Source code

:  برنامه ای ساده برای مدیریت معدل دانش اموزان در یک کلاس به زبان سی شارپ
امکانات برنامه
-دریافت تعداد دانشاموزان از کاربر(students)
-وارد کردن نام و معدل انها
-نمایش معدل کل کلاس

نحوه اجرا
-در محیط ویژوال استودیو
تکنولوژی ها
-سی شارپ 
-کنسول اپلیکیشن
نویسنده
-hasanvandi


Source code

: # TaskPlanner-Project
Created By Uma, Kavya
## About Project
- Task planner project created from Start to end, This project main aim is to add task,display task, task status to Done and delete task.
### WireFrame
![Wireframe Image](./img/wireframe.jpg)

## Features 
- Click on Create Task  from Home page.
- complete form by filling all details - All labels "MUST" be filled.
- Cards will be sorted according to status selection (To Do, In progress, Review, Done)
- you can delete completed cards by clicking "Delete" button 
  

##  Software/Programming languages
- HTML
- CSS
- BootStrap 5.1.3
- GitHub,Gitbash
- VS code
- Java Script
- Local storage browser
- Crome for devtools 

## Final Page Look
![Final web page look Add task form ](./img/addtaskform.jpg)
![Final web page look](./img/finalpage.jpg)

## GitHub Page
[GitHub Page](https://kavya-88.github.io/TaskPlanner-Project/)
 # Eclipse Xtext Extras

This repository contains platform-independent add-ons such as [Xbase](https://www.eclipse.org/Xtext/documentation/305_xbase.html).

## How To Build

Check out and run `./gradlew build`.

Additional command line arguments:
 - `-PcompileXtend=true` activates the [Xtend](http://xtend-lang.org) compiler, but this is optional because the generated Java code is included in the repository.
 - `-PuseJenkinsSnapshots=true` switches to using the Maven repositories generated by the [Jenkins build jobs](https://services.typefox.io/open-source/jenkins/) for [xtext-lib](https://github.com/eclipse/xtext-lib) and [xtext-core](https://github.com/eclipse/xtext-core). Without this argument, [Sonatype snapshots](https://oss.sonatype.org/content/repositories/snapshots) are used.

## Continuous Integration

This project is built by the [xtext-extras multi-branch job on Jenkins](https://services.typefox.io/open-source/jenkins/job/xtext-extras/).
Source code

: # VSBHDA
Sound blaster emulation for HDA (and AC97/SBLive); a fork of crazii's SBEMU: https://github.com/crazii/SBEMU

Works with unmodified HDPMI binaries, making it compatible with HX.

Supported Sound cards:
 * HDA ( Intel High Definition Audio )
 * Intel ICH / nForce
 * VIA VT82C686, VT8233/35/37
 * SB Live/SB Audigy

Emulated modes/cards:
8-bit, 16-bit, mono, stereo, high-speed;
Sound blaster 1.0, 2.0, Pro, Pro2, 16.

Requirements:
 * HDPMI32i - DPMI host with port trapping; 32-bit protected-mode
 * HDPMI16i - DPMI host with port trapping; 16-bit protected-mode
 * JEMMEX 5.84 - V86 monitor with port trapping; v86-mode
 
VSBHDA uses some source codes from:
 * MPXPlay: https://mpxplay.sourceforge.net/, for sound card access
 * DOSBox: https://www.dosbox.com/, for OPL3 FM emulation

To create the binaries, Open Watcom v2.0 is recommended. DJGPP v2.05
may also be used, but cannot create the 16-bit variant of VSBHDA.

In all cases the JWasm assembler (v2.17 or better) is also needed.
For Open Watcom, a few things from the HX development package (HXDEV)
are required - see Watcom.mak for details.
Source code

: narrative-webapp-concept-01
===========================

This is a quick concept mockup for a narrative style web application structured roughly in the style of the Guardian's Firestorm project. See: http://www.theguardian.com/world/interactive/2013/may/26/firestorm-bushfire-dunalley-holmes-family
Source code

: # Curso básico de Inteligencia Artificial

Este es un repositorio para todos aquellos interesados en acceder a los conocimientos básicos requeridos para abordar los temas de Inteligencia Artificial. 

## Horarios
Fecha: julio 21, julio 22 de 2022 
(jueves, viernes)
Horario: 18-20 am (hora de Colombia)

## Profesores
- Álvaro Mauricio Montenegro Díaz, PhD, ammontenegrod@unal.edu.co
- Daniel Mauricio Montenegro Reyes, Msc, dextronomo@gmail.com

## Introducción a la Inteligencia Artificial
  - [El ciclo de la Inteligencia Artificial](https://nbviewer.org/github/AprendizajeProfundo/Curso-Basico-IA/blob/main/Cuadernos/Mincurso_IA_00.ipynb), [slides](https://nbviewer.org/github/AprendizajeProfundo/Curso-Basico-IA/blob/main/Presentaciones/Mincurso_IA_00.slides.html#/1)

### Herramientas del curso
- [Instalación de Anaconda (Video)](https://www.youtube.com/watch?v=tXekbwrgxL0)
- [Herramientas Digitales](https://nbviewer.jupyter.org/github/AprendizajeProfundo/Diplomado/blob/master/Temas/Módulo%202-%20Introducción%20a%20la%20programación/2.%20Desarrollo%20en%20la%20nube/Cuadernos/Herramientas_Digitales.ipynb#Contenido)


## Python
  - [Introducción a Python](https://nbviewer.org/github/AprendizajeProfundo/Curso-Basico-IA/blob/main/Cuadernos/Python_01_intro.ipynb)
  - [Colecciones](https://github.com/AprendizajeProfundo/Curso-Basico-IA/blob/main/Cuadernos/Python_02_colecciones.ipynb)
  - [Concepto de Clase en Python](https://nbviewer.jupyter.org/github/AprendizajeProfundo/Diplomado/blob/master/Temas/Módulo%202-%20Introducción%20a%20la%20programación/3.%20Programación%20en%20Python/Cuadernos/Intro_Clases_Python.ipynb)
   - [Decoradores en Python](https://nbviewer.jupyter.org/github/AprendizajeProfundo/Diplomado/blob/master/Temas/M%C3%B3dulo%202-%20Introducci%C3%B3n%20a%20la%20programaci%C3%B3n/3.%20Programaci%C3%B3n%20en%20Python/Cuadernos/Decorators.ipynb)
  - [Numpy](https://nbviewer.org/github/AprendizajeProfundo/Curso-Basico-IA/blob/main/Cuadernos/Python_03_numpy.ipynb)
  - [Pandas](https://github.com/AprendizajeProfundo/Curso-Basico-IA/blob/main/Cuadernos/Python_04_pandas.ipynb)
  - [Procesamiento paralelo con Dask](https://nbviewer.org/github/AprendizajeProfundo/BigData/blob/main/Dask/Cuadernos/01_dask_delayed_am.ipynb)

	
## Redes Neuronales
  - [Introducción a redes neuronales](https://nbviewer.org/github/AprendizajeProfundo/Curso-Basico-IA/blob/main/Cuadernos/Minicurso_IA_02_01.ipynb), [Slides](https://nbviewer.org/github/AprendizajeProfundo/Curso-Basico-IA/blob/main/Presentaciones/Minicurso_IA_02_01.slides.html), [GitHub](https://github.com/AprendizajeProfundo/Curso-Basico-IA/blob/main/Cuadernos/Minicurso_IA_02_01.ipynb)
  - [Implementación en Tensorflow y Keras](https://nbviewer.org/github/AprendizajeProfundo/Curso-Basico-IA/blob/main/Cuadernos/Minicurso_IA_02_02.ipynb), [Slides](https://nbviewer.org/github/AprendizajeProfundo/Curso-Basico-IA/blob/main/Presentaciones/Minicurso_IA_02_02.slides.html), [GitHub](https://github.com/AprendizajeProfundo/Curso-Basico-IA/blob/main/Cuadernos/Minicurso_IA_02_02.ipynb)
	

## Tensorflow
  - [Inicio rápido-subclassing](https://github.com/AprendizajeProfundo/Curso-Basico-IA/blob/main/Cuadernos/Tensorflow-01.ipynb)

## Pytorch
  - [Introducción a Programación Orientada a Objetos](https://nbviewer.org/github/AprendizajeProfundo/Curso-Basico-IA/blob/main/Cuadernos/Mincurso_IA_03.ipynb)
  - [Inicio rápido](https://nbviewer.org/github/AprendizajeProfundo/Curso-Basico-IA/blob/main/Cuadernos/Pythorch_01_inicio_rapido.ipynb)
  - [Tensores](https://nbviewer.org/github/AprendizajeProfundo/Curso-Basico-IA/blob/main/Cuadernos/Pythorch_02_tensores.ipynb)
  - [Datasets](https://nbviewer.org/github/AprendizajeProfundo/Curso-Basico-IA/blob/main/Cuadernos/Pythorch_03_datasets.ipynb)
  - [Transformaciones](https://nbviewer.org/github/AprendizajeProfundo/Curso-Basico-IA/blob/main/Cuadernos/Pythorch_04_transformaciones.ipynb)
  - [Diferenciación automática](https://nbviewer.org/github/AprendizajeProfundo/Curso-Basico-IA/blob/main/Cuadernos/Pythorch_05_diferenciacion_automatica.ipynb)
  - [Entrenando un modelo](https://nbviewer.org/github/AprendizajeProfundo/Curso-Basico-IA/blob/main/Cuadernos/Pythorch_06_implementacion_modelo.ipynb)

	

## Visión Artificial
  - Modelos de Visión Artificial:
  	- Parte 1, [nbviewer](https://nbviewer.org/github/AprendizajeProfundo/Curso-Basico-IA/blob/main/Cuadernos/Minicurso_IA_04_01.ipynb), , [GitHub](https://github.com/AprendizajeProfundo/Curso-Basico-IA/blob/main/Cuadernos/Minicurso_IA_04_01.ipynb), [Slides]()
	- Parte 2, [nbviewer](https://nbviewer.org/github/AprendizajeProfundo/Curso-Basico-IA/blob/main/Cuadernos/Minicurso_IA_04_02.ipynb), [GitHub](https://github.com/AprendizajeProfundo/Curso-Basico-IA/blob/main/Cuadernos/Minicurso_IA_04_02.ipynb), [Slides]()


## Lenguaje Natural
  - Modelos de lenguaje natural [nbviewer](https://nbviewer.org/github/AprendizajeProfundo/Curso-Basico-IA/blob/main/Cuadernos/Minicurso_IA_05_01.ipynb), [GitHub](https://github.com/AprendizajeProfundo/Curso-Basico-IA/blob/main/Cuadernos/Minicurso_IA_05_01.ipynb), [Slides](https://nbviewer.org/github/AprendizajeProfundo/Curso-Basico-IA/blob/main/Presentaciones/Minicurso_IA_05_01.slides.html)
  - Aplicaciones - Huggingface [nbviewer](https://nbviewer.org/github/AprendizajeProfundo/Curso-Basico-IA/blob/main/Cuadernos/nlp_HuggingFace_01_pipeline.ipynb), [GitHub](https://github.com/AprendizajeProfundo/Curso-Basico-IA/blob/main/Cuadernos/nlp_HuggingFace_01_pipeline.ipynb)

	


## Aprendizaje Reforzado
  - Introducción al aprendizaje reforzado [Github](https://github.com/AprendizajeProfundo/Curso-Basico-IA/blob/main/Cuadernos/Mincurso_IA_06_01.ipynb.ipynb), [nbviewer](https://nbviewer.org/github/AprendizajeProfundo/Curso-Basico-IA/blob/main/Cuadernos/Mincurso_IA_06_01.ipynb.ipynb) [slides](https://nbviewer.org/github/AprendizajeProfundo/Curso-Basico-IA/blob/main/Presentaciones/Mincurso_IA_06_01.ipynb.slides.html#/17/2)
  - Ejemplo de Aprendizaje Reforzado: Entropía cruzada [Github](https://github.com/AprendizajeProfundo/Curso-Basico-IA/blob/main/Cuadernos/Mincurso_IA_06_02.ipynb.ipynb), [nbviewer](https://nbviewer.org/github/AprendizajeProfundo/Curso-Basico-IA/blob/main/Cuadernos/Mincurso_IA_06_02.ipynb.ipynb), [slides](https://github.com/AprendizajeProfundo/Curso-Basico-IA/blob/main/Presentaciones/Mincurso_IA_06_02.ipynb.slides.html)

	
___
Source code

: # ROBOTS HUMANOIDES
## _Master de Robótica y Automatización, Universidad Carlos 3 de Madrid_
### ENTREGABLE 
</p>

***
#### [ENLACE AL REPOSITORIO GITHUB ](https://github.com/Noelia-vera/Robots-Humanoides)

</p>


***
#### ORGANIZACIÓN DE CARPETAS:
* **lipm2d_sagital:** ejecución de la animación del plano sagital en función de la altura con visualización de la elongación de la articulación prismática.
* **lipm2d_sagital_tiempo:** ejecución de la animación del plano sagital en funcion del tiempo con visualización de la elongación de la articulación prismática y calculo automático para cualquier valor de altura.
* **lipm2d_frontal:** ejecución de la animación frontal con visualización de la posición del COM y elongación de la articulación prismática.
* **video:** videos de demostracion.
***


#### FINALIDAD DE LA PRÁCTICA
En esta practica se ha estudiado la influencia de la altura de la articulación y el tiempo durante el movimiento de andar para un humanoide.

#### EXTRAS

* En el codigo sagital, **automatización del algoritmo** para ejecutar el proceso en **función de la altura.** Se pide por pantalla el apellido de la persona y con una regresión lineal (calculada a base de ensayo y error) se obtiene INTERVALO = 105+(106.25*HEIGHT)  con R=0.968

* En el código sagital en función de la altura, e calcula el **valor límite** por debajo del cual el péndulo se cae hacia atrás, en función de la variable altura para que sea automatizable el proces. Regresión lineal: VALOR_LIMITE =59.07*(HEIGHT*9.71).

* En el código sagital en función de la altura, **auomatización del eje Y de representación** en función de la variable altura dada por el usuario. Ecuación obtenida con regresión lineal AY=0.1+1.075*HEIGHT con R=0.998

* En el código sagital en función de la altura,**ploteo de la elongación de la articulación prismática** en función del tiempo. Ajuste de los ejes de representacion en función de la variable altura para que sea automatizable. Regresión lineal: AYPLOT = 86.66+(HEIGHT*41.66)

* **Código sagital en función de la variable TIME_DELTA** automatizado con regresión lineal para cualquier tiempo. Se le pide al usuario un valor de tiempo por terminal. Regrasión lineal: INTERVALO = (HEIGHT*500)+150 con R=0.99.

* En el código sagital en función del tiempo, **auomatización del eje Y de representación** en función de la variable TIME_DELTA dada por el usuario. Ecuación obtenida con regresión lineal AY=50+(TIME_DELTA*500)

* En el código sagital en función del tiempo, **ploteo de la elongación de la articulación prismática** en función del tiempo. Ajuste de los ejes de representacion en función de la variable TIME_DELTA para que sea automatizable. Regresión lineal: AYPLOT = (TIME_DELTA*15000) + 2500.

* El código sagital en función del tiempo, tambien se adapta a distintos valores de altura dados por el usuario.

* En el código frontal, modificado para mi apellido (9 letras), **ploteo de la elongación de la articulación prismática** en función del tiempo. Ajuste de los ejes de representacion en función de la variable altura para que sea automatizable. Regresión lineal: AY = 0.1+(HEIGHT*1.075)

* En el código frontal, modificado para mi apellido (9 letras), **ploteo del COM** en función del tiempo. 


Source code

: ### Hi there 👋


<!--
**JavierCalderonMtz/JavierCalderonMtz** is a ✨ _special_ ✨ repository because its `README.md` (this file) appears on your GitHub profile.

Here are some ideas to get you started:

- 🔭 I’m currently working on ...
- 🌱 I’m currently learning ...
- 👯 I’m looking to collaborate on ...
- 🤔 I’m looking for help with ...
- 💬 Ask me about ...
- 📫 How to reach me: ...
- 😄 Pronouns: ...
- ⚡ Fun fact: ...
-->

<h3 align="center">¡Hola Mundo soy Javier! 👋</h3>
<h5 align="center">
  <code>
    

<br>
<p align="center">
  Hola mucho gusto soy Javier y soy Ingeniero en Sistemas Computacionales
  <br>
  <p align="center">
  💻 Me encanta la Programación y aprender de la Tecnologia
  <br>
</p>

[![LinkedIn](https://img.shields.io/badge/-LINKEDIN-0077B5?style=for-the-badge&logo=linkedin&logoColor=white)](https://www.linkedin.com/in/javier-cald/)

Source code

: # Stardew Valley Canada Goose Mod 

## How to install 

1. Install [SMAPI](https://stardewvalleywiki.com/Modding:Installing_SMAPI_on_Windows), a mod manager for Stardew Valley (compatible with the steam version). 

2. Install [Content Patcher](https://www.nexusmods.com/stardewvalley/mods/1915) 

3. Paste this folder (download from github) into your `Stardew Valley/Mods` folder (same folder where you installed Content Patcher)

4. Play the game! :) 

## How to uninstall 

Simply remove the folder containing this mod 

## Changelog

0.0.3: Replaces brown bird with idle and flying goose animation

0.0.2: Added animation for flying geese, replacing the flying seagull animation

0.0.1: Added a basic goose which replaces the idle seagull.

- [Work instruction]:
In the listing above, please copy exactly the lines from the first through the one that contains "## About Project", and no others.

- [Solution to the exercise]:
Source code

:  برنامه ای ساده برای مدیریت معدل دانش اموزان در یک کلاس به زبان سی شارپ
امکانات برنامه
-دریافت تعداد دانشاموزان از کاربر(students)
-وارد کردن نام و معدل انها
-نمایش معدل کل کلاس

نحوه اجرا
-در محیط ویژوال استودیو
تکنولوژی ها
-سی شارپ 
-کنسول اپلیکیشن
نویسنده
-hasanvandi


Source code

: # TaskPlanner-Project
Created By Uma, Kavya
## About Project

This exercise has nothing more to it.